Despite low radiation dose rates,
radioimmunotherapy (RIT) has proven particularly effective in the treatment of
malignancies, such as
lymphoma. Apoptosis has been suggested to be a major mechanism for cell death from continuous low-dose rate radiation from
radioimmunotherapy. The goal of this study was to examine Raji
lymphoma xenografts for induction of apoptosis and modulation of apoptosis-related gene and
protein expression in response to
67Cu-2IT-BAT-Lym-1 RIT. In preclinical and clinical trials,
67Cu-2IT-BAT-Lym-1 has shown an exceptionally long
tumor residence time associated with substantial cumulated radiation doses. The Raji model mirrors human
lymphomas that have mutant p53 and increased BCL2 expression. Untreated athymic BALB/c nu/nu mice and mice treated with 400 micrograms Lym-1, or 335-500 microCi 67Cu on less than 400 micrograms Lym-1 antibody, were observed for toxicity and response over 84 days. Subgroups of 4-5 mice were sacrificed at 3, 6 and 24 h after
therapy so that
tumors could be examined for
poly(ADP-ribose) polymerase (PARP) and
DNA ladder evidence for apoptosis and for BCL2, p53, p21, GADD45,
TGF-beta 1 and c-MYC gene and
protein expression. Untreated
tumors had little evidence of apoptosis and Lym-1 had no effect on apoptosis or gene expression.
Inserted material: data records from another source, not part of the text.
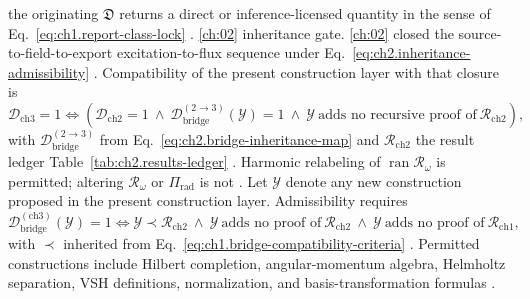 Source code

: the originating \(\mathfrak{D}\) returns a direct or inference-licensed quantity in the sense of
Eq.~\eqref{eq:ch1.report-class-lock} \cite{stratton1941}.
\ref{ch:02} inheritance gate. \ref{ch:02} closed the source-to-field-to-export excitation-to-flux sequence under
Eq.~\eqref{eq:ch2.inheritance-admissibility} \cite{stratton1941}. Compatibility of
the present construction layer with that closure is
\begin{equation}
\label{eq:ch3.ch2-inheritance-gate}
\mathcal{D}_{\mathrm{ch3}}=1
\iff
\left(
\mathcal{D}_{\mathrm{ch2}}=1\
\wedge\
\mathcal{D}_{\mathrm{bridge}}^{(2\to 3)}(\mathcal{Y})=1\
\wedge\
\mathcal{Y}\ \text{adds no recursive proof of}\ \mathcal{R}_{\mathrm{ch2}}
\right),
\end{equation}
with \(\mathcal{D}_{\mathrm{bridge}}^{(2\to 3)}\) from Eq.~\eqref{eq:ch2.bridge-inheritance-map}
and \(\mathcal{R}_{\mathrm{ch2}}\) the result ledger Table~\ref{tab:ch2.results-ledger}
\cite{stratton1941}. Harmonic relabeling of \(\operatorname{ran}\mathcal{R}_\omega\) is
permitted; altering \(\mathcal{R}_\omega\) or \(\Pi_{\mathrm{rad}}\) is not \cite{stratton1941}.
Let \(\mathcal{Y}\) denote any new construction proposed in the present construction layer. Admissibility
requires
\begin{equation}
\label{eq:ch3.bridge-nonrecursion}
\mathcal{D}_{\mathrm{bridge}}^{(\mathrm{ch3})}(\mathcal{Y})=1
\iff
\mathcal{Y}\prec\mathcal{R}_{\mathrm{ch2}}
\ \wedge\
\mathcal{Y}\ \text{adds no proof of}\ \mathcal{R}_{\mathrm{ch2}}
\ \wedge\
\mathcal{Y}\ \text{adds no proof of}\ \mathcal{R}_{\mathrm{ch1}},
\end{equation}
with \(\prec\) inherited from Eq.~\eqref{eq:ch1.bridge-compatibility-criteria}
\cite{stratton1941}. Permitted constructions include Hilbert completion, angular-momentum algebra,
Helmholtz separation, VSH definitions, normalization, and basis-transformation formulas
\cite{hansen1988}.

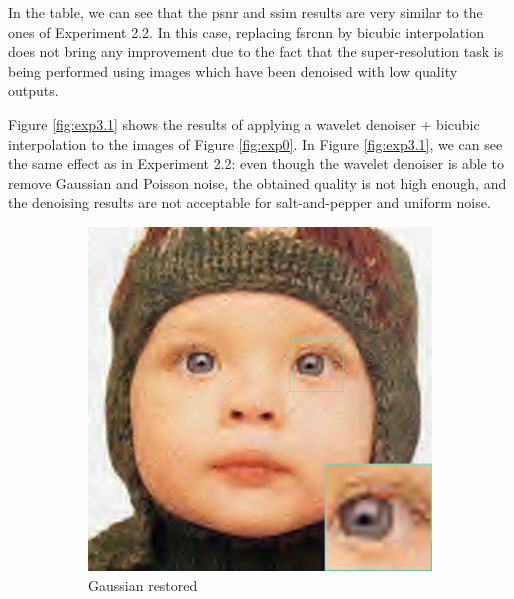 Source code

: In the table, we can see that the \gls{psnr} and \gls{ssim} results are very similar to the ones of Experiment 2.2. In this case, replacing \gls{fsrcnn} by bicubic interpolation does not bring any improvement due to the fact that the super-resolution task is being performed using images which have been denoised with low quality outputs.

Figure \ref{fig:exp3.1} shows the results of applying a wavelet denoiser $+$ bicubic interpolation to the images of Figure \ref{fig:exp0}. In Figure \ref{fig:exp3.1}, we can see the same effect as in Experiment 2.2: even though the wavelet denoiser is able to remove Gaussian and Poisson noise, the obtained quality is not high enough, and the denoising results are not acceptable for salt-and-pepper and uniform noise.

\begin{figure}
	\centering
	\begin{subfigure}{0.24\textwidth}
		\includegraphics[width=\textwidth]{images/exp3.1/gaussian.png}
		\caption{Gaussian restored}
	\end{subfigure}
	\begin{subfigure}{0.24\textwidth}

\end{subfigure}
\end{figure}
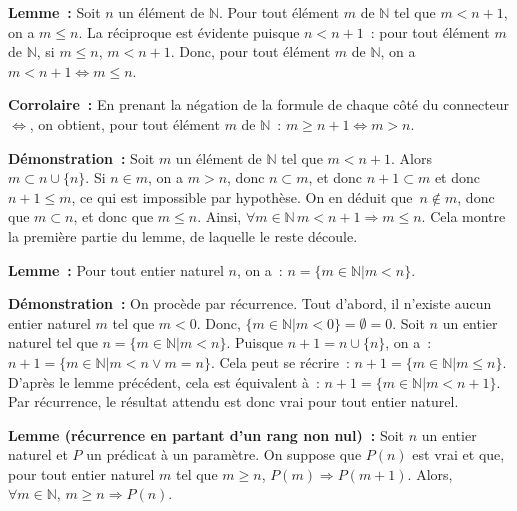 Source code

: \medskip

\noindent\textbf{Lemme :} 
    Soit $n$ un élément de $\mathbb{N}$. 
    Pour tout élément $m$ de $\mathbb{N}$ tel que $m < n+1$, on a $m \leq n$. 
    La réciproque est évidente puisque $n < n+1$ : pour tout élément $m$ de $\mathbb{N}$, si $m \leq n$, $m < n+1$. 
    Donc, pour tout élément $m$ de $\mathbb{N}$, on a $m < n+1 \Leftrightarrow m \leq n$. 

\medskip

\noindent\textbf{Corrolaire :} 
    En prenant la négation de la formule de chaque côté du connecteur $\Leftrightarrow$, on obtient, pour tout élément $m$ de $\mathbb{N}$ : $m \geq n+1 \Leftrightarrow m > n$.

\medskip

\noindent\textbf{Démonstration :} 
    Soit $m$ un élément de $\mathbb{N}$ tel que $m < n+1$. 
    Alors $m \subset n \cup \lbrace n \rbrace$. 
    Si $n \in m$, on a $m > n$, donc $n \subset m$, et donc $n+1 \subset m$ et donc $n+1 \leq m$, ce qui est impossible par hypothèse. 
    On en déduit que $n \notin m$, donc que $m \subset n$, et donc que $m \leq n$. 
    Ainsi, $\forall m \in \mathbb{N}\, m < n+1 \Rightarrow m \leq n$. 
    Cela montre la première partie du lemme, de laquelle le reste découle. 
    
   \done 

\medskip

\noindent\textbf{Lemme :} 
    Pour tout entier naturel $n$, on a : $n = \lbrace m \in \mathbb{N} \vert m < n \rbrace$. 

\medskip

\noindent\textbf{Démonstration :} 
    On procède par récurrence. 
    Tout d'abord, il n'existe aucun entier naturel $m$ tel que $m < 0$. 
    Donc, $\lbrace m \in \mathbb{N} \vert m < 0 \rbrace = \emptyset = 0$. 
    Soit $n$ un entier naturel tel que $n = \lbrace m \in \mathbb{N} \vert m < n \rbrace$. 
    Puisque $n+1 = n \cup \lbrace n \rbrace$, on a : $n + 1 = \lbrace m \in \mathbb{N} \vert m < n \vee m = n \rbrace$. 
    Cela peut se récrire : $n + 1 = \lbrace m \in \mathbb{N} \vert m \leq n \rbrace$. 
    D'après le lemme précédent, cela est équivalent à : $n + 1 = \lbrace m \in \mathbb{N} \vert m < n + 1 \rbrace$. 
    Par récurrence, le résultat attendu est donc vrai pour tout entier naturel.
    
   \done 

\medskip

\noindent\textbf{Lemme (récurrence en partant d'un rang non nul) :} 
    Soit $n$ un entier naturel et $P$ un prédicat à un paramètre. 
    On suppose que $P(n)$ est vrai et que, pour tout entier naturel $m$ tel que $m \geq n$, $P(m) \Rightarrow P(m+1)$. 
    Alors, $\forall m \in \mathbb{N}, \, m \geq n \Rightarrow P(n)$.

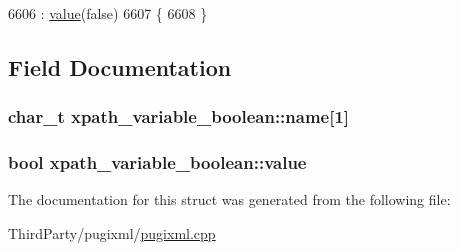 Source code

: \begin{DoxyCode}
6606                                 : \hyperlink{structxpath__variable__boolean_ab54117a6cced8c3e029724651df4d404}{value}(\textcolor{keyword}{false})
6607         \{
6608         \}
\end{DoxyCode}


\subsection{Field Documentation}
\hypertarget{structxpath__variable__boolean_a2b2cb81ee5c9a19a667428d08d5bb951}{
\subsubsection[{name}]{\setlength{\rightskip}{0pt plus 5cm}char\-\_\-t xpath\-\_\-variable\-\_\-boolean\-::name\mbox{[}1\mbox{]}}}\label{structxpath__variable__boolean_a2b2cb81ee5c9a19a667428d08d5bb951}
\hypertarget{structxpath__variable__boolean_ab54117a6cced8c3e029724651df4d404}{
\subsubsection[{value}]{\setlength{\rightskip}{0pt plus 5cm}bool xpath\-\_\-variable\-\_\-boolean\-::value}}\label{structxpath__variable__boolean_ab54117a6cced8c3e029724651df4d404}


The documentation for this struct was generated from the following file\-:\begin{DoxyCompactItemize}
\item 
Third\-Party/pugixml/\hyperlink{pugixml_8cpp}{pugixml.\-cpp}\end{DoxyCompactItemize}
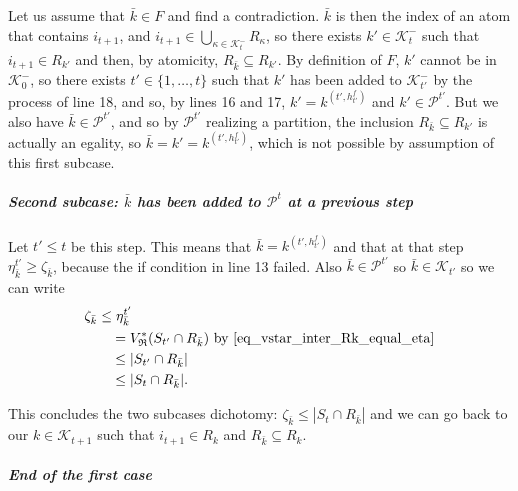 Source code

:\documentclass[
  11pt,
  a4paper,
]{article}
\let\oldsubparagraph\subparagraph
\renewcommand{\subparagraph}[1]{\oldsubparagraph{#1}\mbox{}}
\theoremstyle{plain}
\theoremstyle{definition}
\theoremstyle{plain}
\theoremstyle{definition}
\theoremstyle{plain}
\theoremstyle{remark}
\begin{document}
Let us assume that \(\bar k\in F\) and find a contradiction. \(\bar k\)
is then the index of an atom that contains \(i_{t+1}\), and
\(i_{t+1}\in\bigcup_{\kappa\in\mathcal{K}^-_{t}}R_{\kappa}\), so there
exists \(k'\in\mathcal{K}^-_{t}\) such that \(i_{t+1}\in R_{k'}\) and
then, by atomicity, \(R_{\bar k}\subseteq R_{k'}\). By definition of
\(F\), \(k'\) cannot be in \(\mathcal{K}_0^-\), so there exists
\(t'\in\{1,\dotsc,t\}\) such that \(k'\) has been added to
\(\mathcal{K}^-_{t'}\) by the process of line 18, and so, by lines 16
and 17, \(k'=k^{(t',h^f_{t'})}\) and \(k'\in\mathcal{P}^{t'}\). But we
also have \(\bar k\in\mathcal{P}^{t'}\), and so by \(\mathcal{P}^{t'}\)
realizing a partition, the inclusion \(R_{\bar k}\subseteq R_{k'}\) is
actually an egality, so \(\bar k = k' = k^{(t',h^f_{t'})}\), which is
not possible by assumption of this first subcase.

\subparagraph{\texorpdfstring{Second subcase: \(\bar k\) has been added
to \(\mathcal{P}^t\) at a previous
step}{Second subcase: \textbackslash bar k has been added to \textbackslash mathcal\{P\}\^{}t at a previous step}}\label{second-subcase-bar-k-has-been-added-to-mathcalpt-at-a-previous-step}

Let \(t'\leq t\) be this step. This means that
\(\bar k = k^{(t',h^f_{t'})}\) and that at that step
\(\eta^{t'}_{\bar k}\geq \zeta_{\bar k}\), because the if condition in
line 13 failed. Also \(\bar k\in \mathcal{P}^{t'}\) so
\(\bar k\in \mathcal{K}_{t'}\) so we can write \begin{align*}
\zeta_{\bar k}&\leq\eta^{t'}_{\bar k}\\
&\quad=V^*_{\mathfrak{R}}(S_{t'}\cap R_{\bar k})  \text{ by~\eqref{eq_vstar_inter_Rk_equal_eta}} \\
&\quad\leq | S_{t'}\cap R_{\bar k} |\\
&\quad\leq  | S_{t}\cap R_{\bar k} |.\\
\end{align*}

This concludes the two subcases dichotomy:
\(\zeta_{\bar k}\leq |S_t\cap R_{\bar k}|\) and we can go back to our
\(k\in\mathcal{K}_{t+1}\) such that \(i_{t+1}\in R_k\) and
\(R_{\bar k}\subseteq R_k\).

\subparagraph{End of the first case}\label{end-of-the-first-case}
\end{document}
67Cu-2IT-BAT-Lym-1 RIT induced an overall response rate of 50% with tolerable toxicity, and 29% of the
tumors were cured at cumulated
tumor radiation doses of about 1800 cGy. Apoptosis was greatly increased in the RIT treated Raji xenografts as evidenced by cleavage of PARP to the characteristic 85 kD fragment at 3 and 6 h and by the DNA cleavage pattern. BCL2 gene and
protein expression were substantially decreased at 3 and 24 h, respectively, after
67Cu-2IT-BAT-Lym-1 RIT despite only modest cumulated radiation doses (56 cGy at 3 h). Evidence for apoptosis preceded
tumor regression by 4-6 days. In these
therapy-resistant, human
lymphoma tumors treated with
67Cu-2IT-BAT-Lym-1, apoptosis was convincingly demonstrated to be a major mechanism for the effectiveness of RIT and occurred by p53-independent mechanisms.